The novel is 500 pages long, but engrossing and fast-moving. If I were a military recruiter, I would not recommend this book to prospective soldiers. 7,100 members of the Allied forces, mostly Americans, died on Guadalcanal, and 31,000 Japanese. It’s hard to believe that the men who survived lived through it. In addition to the actual fighting, there was heat, exhaustion, lack of food and water (especially water), lack of sleep and malaria.
It’s hard to follow the battle scenes sometimes, since the geography is confusing, and it’s sometimes hard to remember which character is which, since there are so many of them, but that’s o.k. Combat is said to be confusing. Jones does a great job expressing the inner thoughts of his characters, almost all of whom would rather be anywhere else. Among these recurring thoughts are fear of dying, fear of cowardice, the pleasure and relief that comes from killing instead of being killed, the numbness that results from extended combat, and the love and hatred of one’s fellow soldiers.
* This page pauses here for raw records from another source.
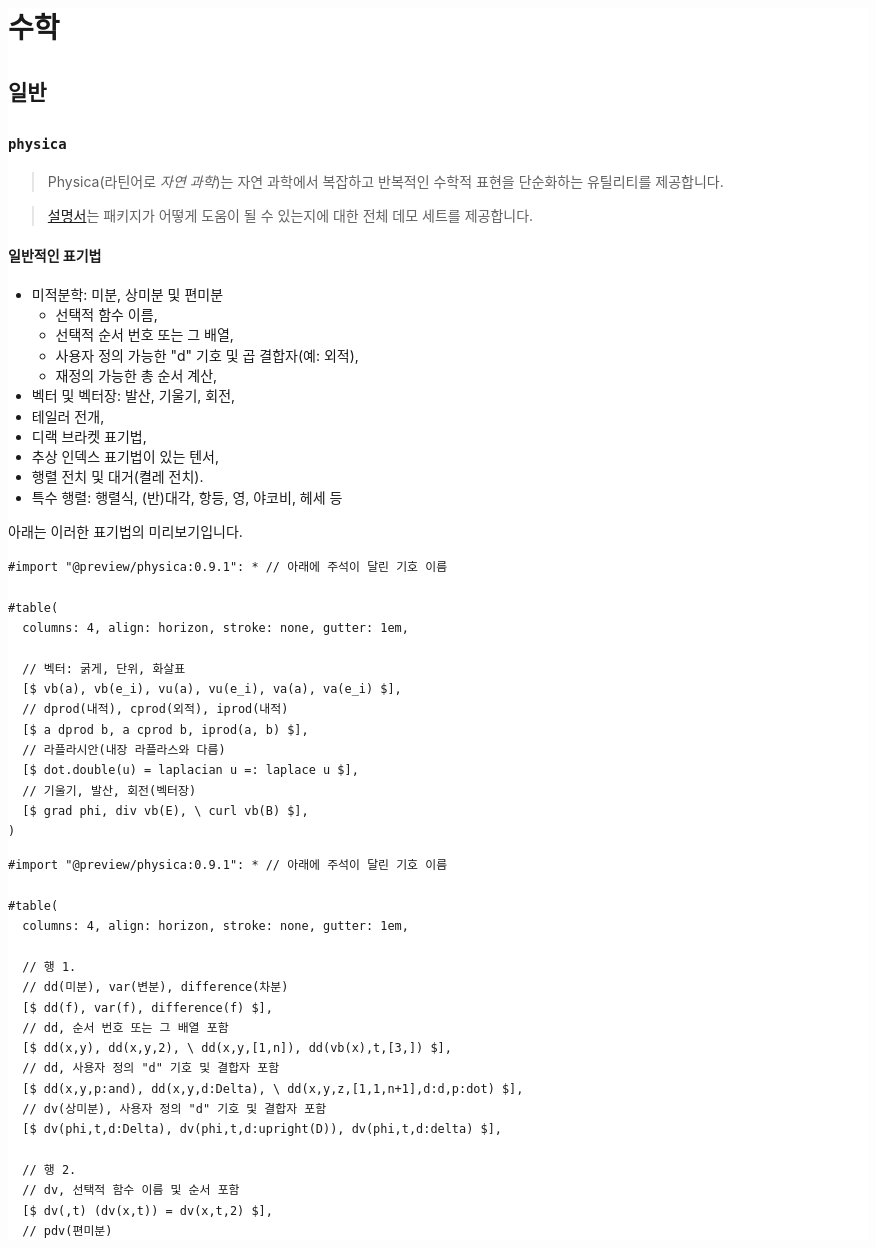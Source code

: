 # 수학

## 일반
### `physica`

> Physica(라틴어로 _자연 과학_)는 자연 과학에서 복잡하고 반복적인 수학적 표현을 단순화하는 유틸리티를 제공합니다.

> [설명서](https://github.com/Leedehai/typst-physics/blob/master/physica-manual.pdf)는 패키지가 어떻게 도움이 될 수 있는지에 대한 전체 데모 세트를 제공합니다.

#### 일반적인 표기법

* 미적분학: 미분, 상미분 및 편미분
  * 선택적 함수 이름,
  * 선택적 순서 번호 또는 그 배열,
  * 사용자 정의 가능한 "d" 기호 및 곱 결합자(예: 외적),
  * 재정의 가능한 총 순서 계산,
* 벡터 및 벡터장: 발산, 기울기, 회전,
* 테일러 전개,
* 디랙 브라켓 표기법,
* 추상 인덱스 표기법이 있는 텐서,
* 행렬 전치 및 대거(켤레 전치).
* 특수 행렬: 행렬식, (반)대각, 항등, 영, 야코비,
헤세 등 

아래는 이러한 표기법의 미리보기입니다.

```typ
#import "@preview/physica:0.9.1": * // 아래에 주석이 달린 기호 이름

#table(
  columns: 4, align: horizon, stroke: none, gutter: 1em,

  // 벡터: 굵게, 단위, 화살표
  [$ vb(a), vb(e_i), vu(a), vu(e_i), va(a), va(e_i) $],
  // dprod(내적), cprod(외적), iprod(내적)
  [$ a dprod b, a cprod b, iprod(a, b) $],
  // 라플라시안(내장 라플라스와 다름)
  [$ dot.double(u) = laplacian u =: laplace u $],
  // 기울기, 발산, 회전(벡터장)
  [$ grad phi, div vb(E), \ curl vb(B) $],
)
```

```typ
#import "@preview/physica:0.9.1": * // 아래에 주석이 달린 기호 이름

#table(
  columns: 4, align: horizon, stroke: none, gutter: 1em,

  // 행 1.
  // dd(미분), var(변분), difference(차분)
  [$ dd(f), var(f), difference(f) $],
  // dd, 순서 번호 또는 그 배열 포함
  [$ dd(x,y), dd(x,y,2), \ dd(x,y,[1,n]), dd(vb(x),t,[3,]) $],
  // dd, 사용자 정의 "d" 기호 및 결합자 포함
  [$ dd(x,y,p:and), dd(x,y,d:Delta), \ dd(x,y,z,[1,1,n+1],d:d,p:dot) $],
  // dv(상미분), 사용자 정의 "d" 기호 및 결합자 포함
  [$ dv(phi,t,d:Delta), dv(phi,t,d:upright(D)), dv(phi,t,d:delta) $],

  // 행 2.
  // dv, 선택적 함수 이름 및 순서 포함
  [$ dv(,t) (dv(x,t)) = dv(x,t,2) $],
  // pdv(편미분)
```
One minor complaint: for some reason, 90% of the characters have single-syllable last names. Maybe it was common practice to use shortened last names in the Army, but it’s distracting to see a bunch of characters named Stein, Band, Whyte, Blane, Gore and Culp (the officers); Welsh, Culn, Grove, Keck, Spain, Stack, Storm, Beck, Field, Fox, Potts, Thorne and Wick (sergeants); Fife, Jenks and Queen (corporals); and Bead, Cash, Dale, Doll, Earl, Fronk, Hoff, Land, Marl and Park (privates first class).
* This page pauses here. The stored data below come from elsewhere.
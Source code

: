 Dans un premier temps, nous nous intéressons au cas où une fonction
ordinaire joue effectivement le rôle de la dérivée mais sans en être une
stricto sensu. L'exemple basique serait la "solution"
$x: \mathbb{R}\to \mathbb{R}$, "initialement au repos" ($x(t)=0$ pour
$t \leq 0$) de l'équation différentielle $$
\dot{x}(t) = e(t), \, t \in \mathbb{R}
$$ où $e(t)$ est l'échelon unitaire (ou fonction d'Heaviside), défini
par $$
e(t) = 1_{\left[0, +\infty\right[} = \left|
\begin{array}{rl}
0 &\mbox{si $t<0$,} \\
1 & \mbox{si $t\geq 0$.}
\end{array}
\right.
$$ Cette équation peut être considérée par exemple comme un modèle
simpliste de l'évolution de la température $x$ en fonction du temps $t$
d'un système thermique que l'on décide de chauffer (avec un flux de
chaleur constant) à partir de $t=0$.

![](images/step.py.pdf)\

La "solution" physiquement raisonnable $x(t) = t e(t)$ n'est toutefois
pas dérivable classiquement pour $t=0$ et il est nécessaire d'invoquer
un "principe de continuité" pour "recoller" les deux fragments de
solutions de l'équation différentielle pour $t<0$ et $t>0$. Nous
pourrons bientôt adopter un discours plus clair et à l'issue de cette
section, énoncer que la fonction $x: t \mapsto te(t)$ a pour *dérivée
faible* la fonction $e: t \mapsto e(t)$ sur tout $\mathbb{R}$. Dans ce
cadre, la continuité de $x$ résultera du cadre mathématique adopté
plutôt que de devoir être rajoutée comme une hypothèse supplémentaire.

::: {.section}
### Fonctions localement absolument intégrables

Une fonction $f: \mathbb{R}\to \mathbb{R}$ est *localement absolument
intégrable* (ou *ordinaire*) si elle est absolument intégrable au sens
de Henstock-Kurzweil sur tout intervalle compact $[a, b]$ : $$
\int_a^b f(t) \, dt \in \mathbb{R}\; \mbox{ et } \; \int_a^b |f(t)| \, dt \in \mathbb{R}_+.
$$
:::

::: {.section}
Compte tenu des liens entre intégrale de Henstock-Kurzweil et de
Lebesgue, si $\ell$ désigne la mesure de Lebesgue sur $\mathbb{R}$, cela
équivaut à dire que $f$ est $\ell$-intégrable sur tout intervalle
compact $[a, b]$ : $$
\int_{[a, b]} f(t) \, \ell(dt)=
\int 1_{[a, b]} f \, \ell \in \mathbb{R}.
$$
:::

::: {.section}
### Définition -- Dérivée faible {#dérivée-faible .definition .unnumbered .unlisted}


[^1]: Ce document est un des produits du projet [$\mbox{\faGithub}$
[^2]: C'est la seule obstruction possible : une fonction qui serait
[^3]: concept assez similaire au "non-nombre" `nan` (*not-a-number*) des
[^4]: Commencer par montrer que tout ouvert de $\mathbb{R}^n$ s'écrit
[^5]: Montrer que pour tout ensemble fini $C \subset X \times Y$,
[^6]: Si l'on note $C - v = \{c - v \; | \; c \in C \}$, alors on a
Jones describes some relatively pleasant moments for his characters, but they are rare. Much more common are descriptions like these:
“Digging. Their neverending, universal digging. Sweating and panting with exhaustion, digging. Like last night. And almost every night in the world. And sometimes two or three times in the day. A place to lay your head. Three by three by seven, slit trench. Only the very lucky ever inherited another outfit’s holes. Nobody ever dug the round deep foxholes here because there weren’t any tanks. Here the home was the slit trench.”
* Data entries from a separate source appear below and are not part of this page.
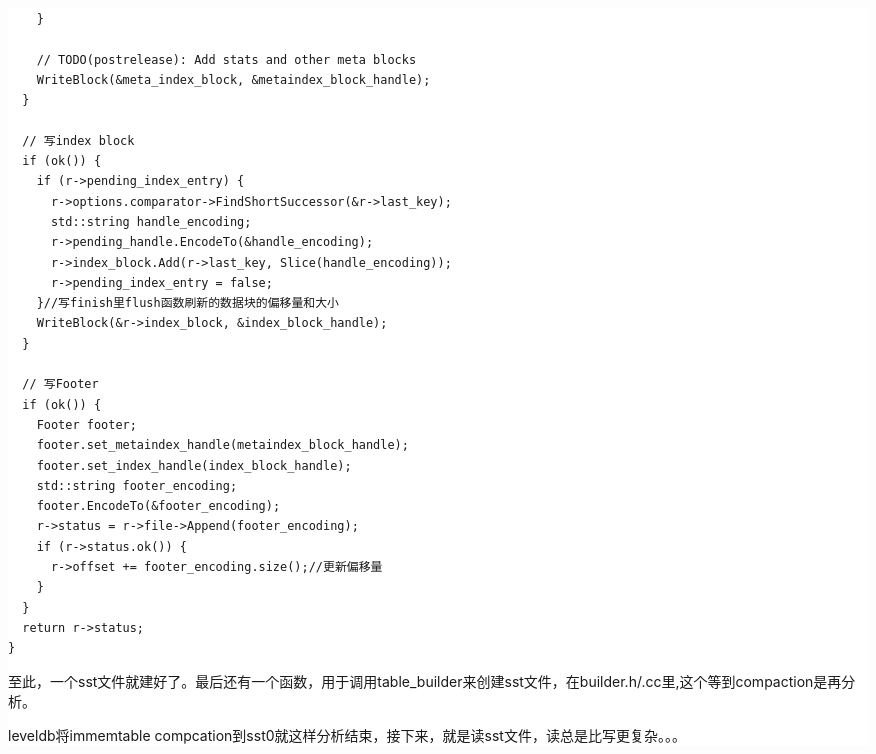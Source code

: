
 ```
    }

    // TODO(postrelease): Add stats and other meta blocks
    WriteBlock(&meta_index_block, &metaindex_block_handle);
  }

  // 写index block
  if (ok()) {
    if (r->pending_index_entry) {
      r->options.comparator->FindShortSuccessor(&r->last_key);
      std::string handle_encoding;
      r->pending_handle.EncodeTo(&handle_encoding);
      r->index_block.Add(r->last_key, Slice(handle_encoding));
      r->pending_index_entry = false;
    }//写finish里flush函数刷新的数据块的偏移量和大小
    WriteBlock(&r->index_block, &index_block_handle);
  }

  // 写Footer
  if (ok()) {
    Footer footer;
    footer.set_metaindex_handle(metaindex_block_handle);
    footer.set_index_handle(index_block_handle);
    std::string footer_encoding;
    footer.EncodeTo(&footer_encoding);
    r->status = r->file->Append(footer_encoding);
    if (r->status.ok()) {
      r->offset += footer_encoding.size();//更新偏移量
    }
  }
  return r->status;
}
```
至此，一个sst文件就建好了。最后还有一个函数，用于调用table_builder来创建sst文件，在builder.h/.cc里,这个等到compaction是再分析。

leveldb将immemtable compcation到sst0就这样分析结束，接下来，就是读sst文件，读总是比写更复杂。。。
“As they crawled, suddenly, for no real reason, he found himself remembering that young, foolish, innocent, gullible Corporal Fife, that total stranger, who once had stood forth in the dawn on Hill 209 and had stretched out his arms willing to be killed for mankind, and the love of mankind. Well, fuck mankind, that bunch of ‘honorable’ animals. Piss and shit on them. That was what they deserved.”
No wonder these guys dreamed about getting wounded, just seriously enough to get the hell off that island.